The main reason for getting the Step ons was to not make my kids wait for me to strap in, but I'll freely admit it's going to be nice just getting off the lift and go... if it works as intended.


----------



## buller_scott (Jun 10, 2018)

I'm with the "improve your flexibility" camp. If, in time, I can sort out a horribly bad lower back (seriously, I would have to pull over on road trips every half hour, to stretch out my back, I was in constant pain), then you can sort out your flexibility issues, serious prior conditions notwithstanding. 

Especially if you're now working from home, there are plenty of pockets of opportunity, to get in some stretching!


----------



## Donutz (May 12, 2010)

I've had an Apple watch for a while, and it's amazing for that type of thing. I have a reminder app that nags me four times a day to stretch, and the timer has a preset for 1 minute. Get up, stretch for 1 minute, go back to what I was doing. I've been doing that since May or June and I've gone from barely touching my toes to being able to hook my fingers under my feet and pull down farther.


----------



## NT.Thunder (Jan 4, 2020)

Donutz said:


> I've had an Apple watch for a while, and it's amazing for that type of thing. I have a reminder app that nags me four times a day to stretch, and the timer has a preset for 1 minute. Get up, stretch for 1 minute, go back to what I was doing. I've been doing that since May or June and I've gone from barely touching my toes to being able to hook my fingers under my feet and pull down farther.


Yeah best thing I ever purchased was a Garmin Watch, has all my gym sessions, stretching, riding programs, so much more and even a ski/snowboard tracker for when I'm on the mountain.
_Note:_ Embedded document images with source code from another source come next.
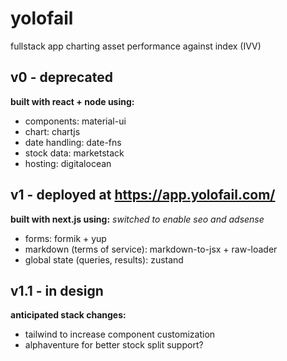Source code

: # yolofail

fullstack app charting asset performance against index (IVV)

## v0 - deprecated

**built with react + node using:**

- components: material-ui
- chart: chartjs
- date handling: date-fns
- stock data: marketstack
- hosting: digitalocean

## v1 - deployed at https://app.yolofail.com/

**built with next.js using:**
_switched to enable seo and adsense_

- forms: formik + yup
- markdown (terms of service): markdown-to-jsx + raw-loader
- global state (queries, results): zustand

## v1.1 - in design

**anticipated stack changes:**

- tailwind to increase component customization
- alphaventure for better stock split support?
Would be lost without my watch which not many people say these days.


----------



## buller_scott (Jun 10, 2018)

Donutz said:


> I've gone from barely touching my toes to being able to hook my fingers under my feet and pull down farther.


When you say that, why do I get an image of Jim Carey "puttin' out the vibe" in my head? 



NT.Thunder said:


> Yeah best thing I ever purchased was a Garmin Watch, has all my gym sessions, stretching, riding programs, so much more and even a ski/snowboard tracker for when I'm on the mountain. Would be lost without my watch which not many people say these days.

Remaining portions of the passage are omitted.